First, answer some basic questions about the dataset. 

Create a new code block and record your answers below the code block:

Q1: How many patients are in the dataset? 

Q2: How many males and females are in the dataset? (Hint: use table() on the gender column).

Q3: What is the average (mean) age of patients in the dataset? (Hint use mean() on the age column).

Q4: What is the age of the youngest and eldest patient in the dataset? (Hint use min() and max() on the age column).

Q5: How many patients in the dataset have had a stroke? (similar to Q2)


< delete this line and create a code block to answer the questions >

A1:

A2:

A3:

A4:

A5: 

# Part 2

We will investigate the effect of gender on the risk of having a stroke.

Create a code block below and split the dataframe by gender, creating two new dataframes called 'male_df' and 'female_df', respectively. (Hint: use the subset() function as shown on the website)

< delete this line and create a code block splitting the dataset into males and females >

Based on the two dataframes:

Q1: Report the number of females that have had strokes and the number of males that have had strokes. (Hint: use table() on the stroke column for each dataframe).

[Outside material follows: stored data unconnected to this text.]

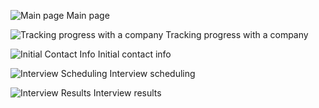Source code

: ![Main page](https://github.com/cjaiello/MobileBSMSProject/blob/master/screenshots/screenshot-0.png)
Main page

![Tracking progress with a company](https://github.com/cjaiello/MobileBSMSProject/blob/master/screenshots/screenshot-1.png)
Tracking progress with a company

![Initial Contact Info](https://github.com/cjaiello/MobileBSMSProject/blob/master/screenshots/screenshot-2.png)
Initial contact info


![Interview Scheduling](https://github.com/cjaiello/MobileBSMSProject/blob/master/screenshots/screenshot-3.png)
Interview scheduling


![Interview Results](https://github.com/cjaiello/MobileBSMSProject/blob/master/screenshots/screenshot-4.png)
Interview results

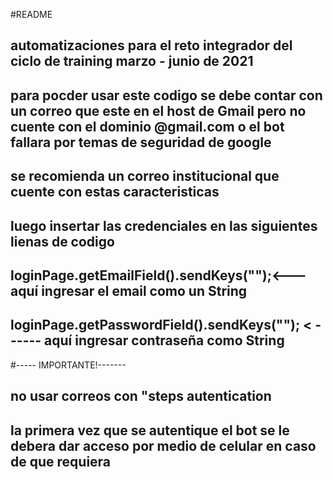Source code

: #README
## automatizaciones para el reto integrador del ciclo de training marzo - junio de 2021
## para pocder usar este codigo se debe contar con un correo que este en el host de Gmail pero no cuente con el dominio @gmail.com o el bot fallara por temas de seguridad de google
## se recomienda un correo institucional que cuente con estas caracteristicas 
## luego insertar las credenciales en las siguientes lienas de codigo
##  loginPage.getEmailField().sendKeys("");<--- aquí ingresar el email como un String
##  loginPage.getPasswordField().sendKeys(""); < ------ aquí ingresar contraseña como String


#----- IMPORTANTE!-------
## no usar correos con "steps autentication
## la primera vez que se autentique el bot se le debera dar acceso por medio de celular en caso de que requiera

Q2: What is the average age for females and males in the dataset?

< delete this line and create a code block to answer the question >

A1: 

Q2: 

# Part 3

The answer reported in Part 2 could be misleading. If there are more males than females or vice versa, the result given in Part 2 could be due to sampling bias.

To overcome sampling bias, we will generate a new statistic called 'stroke rate' for females and males in a three step process:

1. Calculate the number of males that have had a stroke and save it as a variable called 'n_stroke_male'

2. Calculate the number of males in the dataset and save it as a variable called 'n_males'

3. Divide n_stroke_males/n_males to compute the rate of strokes in men. Save the result to a variable. 

Repeat the above process for females and report your answer for each gender below the code block.

Q1: Is the rate of strokes higher in males or females? 

< delete this line to calculate the rate of strokes in males and females >

A1:

# Part 4

A tabloid newspaper has contacted you and wants to run the headline "Marriage causes strokes!". Investigate the hypothesis below (or hang up the phone) and report your findings to him/her.

Split the original dataset into two new dataframe called 'married' 'single' using the subset() function, just like you did previously for males and females.

< delete this line and split the dataset, saving the two new variables > 

Q1: How many married patients have had a stroke? 

Q2: How many single patients have had a stroke? 

< delete this line to create a new code block to answer the above quesions >

A1: 

A2:

Just like the analysis of females and males in Part 3, calculate the rate of strokes in married and single patients. 

Q3: The reporter wants to know if strokes are more likely in married patients?

< create a code block to calculate the rate of strokes in married and single patients >

A3: 


Bonus: Please include any comments you feel you should mention before the reporter tries to publish the story!"

# Part 5

Below is an example of plots that can convey information about more than one column at a time.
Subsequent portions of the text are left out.